In the above formula, hc.z is the depth value of palm, T is the thickness threshold of palm, depth(x, y) is the depth value of the point (x, y) in the original depth image captured by Kinect. Hand (x, y) is the value of the point (x, y) in the separated hand depth image after binarization.

In order to facilitate viewing the results, the part of the hand is highlighted with a white rectangle. The binarization hand depth image was separated by the nearest neighbor domain method. The hand segmentation effect diagram obtained in the experiment and the original depth image captured by Kinect are shown in Fig. 2.

Figure 2
figure 2

Hand segmentation effect.

After separating the binary image of hand from the depth of the depth map, the hand contour needs to be extracted from the binary image to facilitate the calculation of convex hull. In this paper, a relatively simple method is adopted to obtain the hand contour: The binarization image was traversed line by line, and a variable PreColor was used to mark the color value of the previous pixel point. The color value of the current pixel point was compared with PreColor each time. If the color value was different, that is, the color changed, which indicated that the current point was a point on the Contour, and the point was saved to {Contour} set. After traversing the whole image, an array {Contour} containing all Contour points was obtained, which was used as the input of the convex hull calculation in the next step. The fingertip recognition algorithm proposed in this paper is based on convex envelope calculation.

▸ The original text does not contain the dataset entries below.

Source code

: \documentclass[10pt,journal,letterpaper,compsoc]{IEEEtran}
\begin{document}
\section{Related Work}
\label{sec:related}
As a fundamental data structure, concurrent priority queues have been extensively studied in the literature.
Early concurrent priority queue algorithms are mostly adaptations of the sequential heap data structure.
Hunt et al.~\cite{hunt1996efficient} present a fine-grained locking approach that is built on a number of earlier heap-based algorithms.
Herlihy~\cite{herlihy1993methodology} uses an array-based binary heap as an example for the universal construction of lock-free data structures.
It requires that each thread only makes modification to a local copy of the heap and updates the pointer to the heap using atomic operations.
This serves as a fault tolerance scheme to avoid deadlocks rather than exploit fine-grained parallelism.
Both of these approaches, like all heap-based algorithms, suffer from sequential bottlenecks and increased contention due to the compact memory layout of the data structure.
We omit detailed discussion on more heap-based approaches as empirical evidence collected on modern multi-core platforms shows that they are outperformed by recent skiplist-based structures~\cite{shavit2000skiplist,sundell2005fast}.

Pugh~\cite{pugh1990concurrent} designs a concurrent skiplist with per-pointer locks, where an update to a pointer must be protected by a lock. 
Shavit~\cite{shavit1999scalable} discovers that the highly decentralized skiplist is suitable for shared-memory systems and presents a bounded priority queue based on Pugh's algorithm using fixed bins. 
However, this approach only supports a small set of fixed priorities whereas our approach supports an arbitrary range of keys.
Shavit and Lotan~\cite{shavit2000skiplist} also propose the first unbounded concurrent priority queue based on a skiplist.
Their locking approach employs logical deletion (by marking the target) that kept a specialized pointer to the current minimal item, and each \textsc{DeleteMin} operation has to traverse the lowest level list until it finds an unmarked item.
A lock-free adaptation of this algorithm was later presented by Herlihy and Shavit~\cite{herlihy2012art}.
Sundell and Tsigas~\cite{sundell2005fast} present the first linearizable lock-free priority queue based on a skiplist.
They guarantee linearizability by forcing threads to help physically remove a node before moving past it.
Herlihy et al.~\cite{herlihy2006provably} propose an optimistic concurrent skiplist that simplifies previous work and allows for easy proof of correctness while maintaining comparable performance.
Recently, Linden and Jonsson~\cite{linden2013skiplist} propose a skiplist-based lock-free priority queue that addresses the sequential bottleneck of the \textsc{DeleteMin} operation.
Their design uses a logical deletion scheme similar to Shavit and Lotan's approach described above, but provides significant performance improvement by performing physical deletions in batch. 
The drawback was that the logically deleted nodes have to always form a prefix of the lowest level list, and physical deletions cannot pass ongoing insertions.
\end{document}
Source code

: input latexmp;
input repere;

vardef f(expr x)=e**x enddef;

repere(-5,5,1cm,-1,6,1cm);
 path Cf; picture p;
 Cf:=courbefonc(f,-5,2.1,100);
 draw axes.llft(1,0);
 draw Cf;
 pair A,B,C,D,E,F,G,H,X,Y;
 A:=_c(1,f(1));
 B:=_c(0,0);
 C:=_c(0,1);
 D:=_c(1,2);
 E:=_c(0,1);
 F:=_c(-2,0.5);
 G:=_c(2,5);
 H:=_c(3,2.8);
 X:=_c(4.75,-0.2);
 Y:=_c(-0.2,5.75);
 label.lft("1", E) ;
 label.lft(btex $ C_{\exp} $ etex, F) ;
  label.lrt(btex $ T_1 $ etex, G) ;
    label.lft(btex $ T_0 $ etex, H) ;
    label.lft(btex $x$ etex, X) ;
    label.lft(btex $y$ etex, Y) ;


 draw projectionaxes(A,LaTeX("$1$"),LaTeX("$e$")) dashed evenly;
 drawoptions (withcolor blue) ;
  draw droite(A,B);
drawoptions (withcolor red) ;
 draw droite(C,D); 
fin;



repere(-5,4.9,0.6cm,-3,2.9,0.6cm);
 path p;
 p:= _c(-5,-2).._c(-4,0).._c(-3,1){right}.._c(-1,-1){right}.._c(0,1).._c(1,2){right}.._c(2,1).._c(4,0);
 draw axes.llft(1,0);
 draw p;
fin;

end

The motion sensing fitting system in this paper is based on gesture interaction, so the definition and judgment of gesture is very important. Gestures can be divided into many types, but as for interaction methods, it is not good to be too detailed or too complex, which will cause trouble for users to operate, and the efficiency and accuracy of complex gesture recognition will be greatly reduced. Therefore, in line with the idea of simplicity and good interactivity, only "grab" gesture is defined in this system in response to the "OK" command.

The GUI of this system is all "button" type. In common operating systems that use mouse interaction, the response of buttons is through the mouse "click" command. However, in somatosensory interaction, although OpenNI provides the "press" gesture interface similar to the "click" command, the effect is always not ideal and the operation is not convenient enough. In contrast, "grab" action as the most basic hand action, it is convenient to complete, so this paper defines "grab" action to achieve the effect of "click". Gesture judgment in this paper also revolves around "grab" gesture.

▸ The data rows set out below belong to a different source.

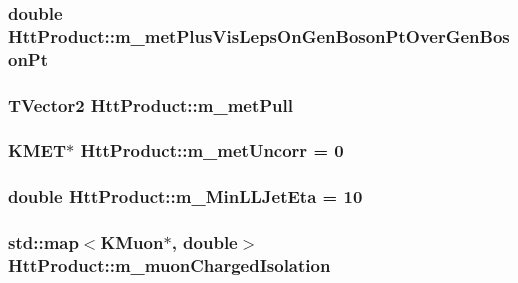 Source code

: \label{classHttProduct_a7c4828e5053357081c0b6013762913cd}
\hypertarget{classHttProduct_aff2a9293122d9236decdc9ee37d16916}{
\subsubsection[{m\_\-metPlusVisLepsOnGenBosonPtOverGenBosonPt}]{\setlength{\rightskip}{0pt plus 5cm}double {\bf HttProduct::m\_\-metPlusVisLepsOnGenBosonPtOverGenBosonPt}}}
\label{classHttProduct_aff2a9293122d9236decdc9ee37d16916}
\hypertarget{classHttProduct_a9cad0f70398e40cc1b27bbbb5ca3f25b}{
\subsubsection[{m\_\-metPull}]{\setlength{\rightskip}{0pt plus 5cm}TVector2 {\bf HttProduct::m\_\-metPull}}}
\label{classHttProduct_a9cad0f70398e40cc1b27bbbb5ca3f25b}
\hypertarget{classHttProduct_a262e1f83347405eaad1b7f4324f1ca43}{
\subsubsection[{m\_\-metUncorr}]{\setlength{\rightskip}{0pt plus 5cm}KMET$\ast$ {\bf HttProduct::m\_\-metUncorr} = 0}}
\label{classHttProduct_a262e1f83347405eaad1b7f4324f1ca43}
\hypertarget{classHttProduct_a306c181da30a859bd7a13a8beadbdde8}{
\subsubsection[{m\_\-MinLLJetEta}]{\setlength{\rightskip}{0pt plus 5cm}double {\bf HttProduct::m\_\-MinLLJetEta} = 10}}
\label{classHttProduct_a306c181da30a859bd7a13a8beadbdde8}
\hypertarget{classHttProduct_a39b3d69fe737078f76c46dae49670add}{
\subsubsection[{m\_\-muonChargedIsolation}]{\setlength{\rightskip}{0pt plus 5cm}std::map$<$KMuon$\ast$, double$>$ {\bf HttProduct::m\_\-muonChargedIsolation}}}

"Grasping" action can be divided into "open" and "holding up" two continuous states. Each state can be judged by tipsN, the number of fingertips obtained in the previous step. In view of the complexity of hand shape, interference of convex envelope or fingertip loss may occur occasionally during fingertip recognition. In this case, the palm state can be determined by setting a threshold T.

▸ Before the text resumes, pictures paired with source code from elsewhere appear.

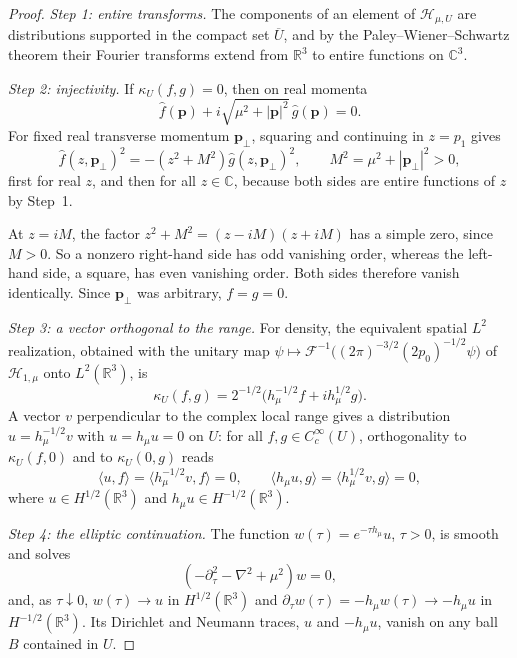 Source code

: \documentclass[11pt]{amsart}
\numberwithin{equation}{section}
\theoremstyle{definition}
\newcommand{\R}{\mathbb R}
\newcommand{\C}{\mathbb C}
\newcommand{\Hh}{\mathcal H}
\newcommand{\bp}{\mathbf p}
\newcommand{\ip}[2]{\langle #1,#2\rangle}
\newcommand{\wh}[1]{\widehat{#1}}
\begin{document}
\begin{proof}
\emph{Step 1: entire transforms.} The components
of an element of \(\Hh_{\mu,U}\) are distributions supported in the
compact set \(\overline U\), and by the Paley--Wiener--Schwartz theorem
their Fourier transforms extend from \(\R^3\) to entire functions on
\(\C^3\).

\smallskip
\emph{Step 2: injectivity.} If \(\kappa_U(f,g)=0\), then on real momenta
\[
 \wh f(\bp)+i\sqrt{\mu^2+|\bp|^2}\,\wh g(\bp)=0.
\]
For fixed real transverse momentum \(\bp_\perp\), squaring and
continuing in \(z=p_1\) gives
\[
 \wh f(z,\bp_\perp)^2
 =-(z^2+M^2)\wh g(z,\bp_\perp)^2,\qquad
 M^2=\mu^2+|\bp_\perp|^2>0,
\]
first for real \(z\), and then for all \(z\in\C\), because both sides
are entire functions of \(z\) by Step~1.

At \(z=iM\), the factor
\(z^2+M^2=(z-iM)(z+iM)\) has a simple zero, since \(M>0\). So a nonzero
right-hand side has odd vanishing order, whereas the left-hand side, a
square, has even vanishing order. Both sides therefore
vanish identically. Since \(\bp_\perp\) was arbitrary, \(f=g=0\).

\smallskip
\emph{Step 3: a vector orthogonal to the range.} For density, the
equivalent spatial \(L^2\) realization, obtained with the unitary map
\(\psi\mapsto\mathcal F^{-1}\bigl((2\pi)^{-3/2}(2p_0)^{-1/2}\psi\bigr)\)
of \(\Hh_{1,\mu}\) onto \(L^2(\R^3)\), is
\[
 \kappa_U(f,g)=2^{-1/2}
 \bigl(h_\mu^{-1/2}f+ih_\mu^{1/2}g\bigr).
\]
A vector \(v\) perpendicular to the complex local range gives a
distribution \(u=h_\mu^{-1/2}v\) with \(u=h_\mu u=0\) on \(U\): for all
\(f,g\in C_c^\infty(U)\), orthogonality to \(\kappa_U(f,0)\) and to
\(\kappa_U(0,g)\) reads
\[
 \ip{u}{f}=\ip{h_\mu^{-1/2}v}{f}=0,\qquad
 \ip{h_\mu u}{g}=\ip{h_\mu^{1/2}v}{g}=0,
\]
where \(u\in H^{1/2}(\R^3)\) and \(h_\mu u\in H^{-1/2}(\R^3)\).

\smallskip
\emph{Step 4: the elliptic continuation.} The function
\(w(\tau)=e^{-\tau h_\mu}u\), \(\tau>0\), is smooth and solves
\[
 (-\partial_\tau^2-\nabla^2+\mu^2)w=0,
\]
and, as \(\tau\downarrow0\), \(w(\tau)\to u\) in \(H^{1/2}(\R^3)\) and
\(\partial_\tau w(\tau)=-h_\mu w(\tau)\to-h_\mu u\) in
\(H^{-1/2}(\R^3)\). Its Dirichlet and Neumann traces, \(u\) and
\(-h_\mu u\), vanish on any ball \(B\) contained in \(U\).


\end{proof}
\end{document}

However, it is not stable to judge the palm state only by tipsN. In order to obtain better interactive effect, this paper adds the condition of area ratio on the basis of fingertip number to ensure the correctness and stability of gesture recognition. OpenCV provides the "contourArea" function to calculate the area of a given contour. Define the area of the palm as Shand and the area of the convex hull as SContour. The proportion of the two is:

$$scale = \frac{{S_{hand} }}{{S_{Contour} }}$$
(3)

When the palm is in the open state, there are gaps between the convex edge and fingers, so:

$$S_{hand} < S_{Contour}$$
(4)

On the contrary, when the palm is in the holding state, the area of the palm is still smaller than the convex hull area, but the difference between the two is not significant, so the threshold is set as S and compared with scale. Set palm status as Status, then:

$$Status = \left\{ {\begin{array}{*{20}l} {grabbed,} \hfill & {N_{tips} \le T,\quad scale \ge S} \hfill \\ {released,} \hfill & {otherwise} \hfill \\ \end{array} } \right.$$
(5)

The palm state of a single frame can be obtained through the above formula. "Grab" gesture is an action involving the palm state of several consecutive frames within a period of time. In this paper, a buffer pool of size N is set up to save the palm state of the previous N frames. The state of the N frames is analyzed, take the large number of states as the Statuspre of the previous N frames, and then combine the Statuscur of the current frame to determine whether "grab" gesture occurs:

$$Gesture = \left\{ {\begin{array}{*{20}l} {occurred,} \hfill & {Status_{cur} = grabbed,\,Status_{pre} = released} \hfill \\ {otherGes,} \hfill & {otherwise} \hfill \\ \end{array} } \right.$$
(6)

"Grab" action occurs, hand towards will have a variety of situations, this paper in view of the fingers up and down, the left and the right four kinds of circumstances, collected 10 subjects of gestures, each subject is done 5 times for each position "grab" action. Finally, the results of 50 grasping experiments are obtained. The recognition times and preparation rate of "grasping" action in each case are shown in Table 1.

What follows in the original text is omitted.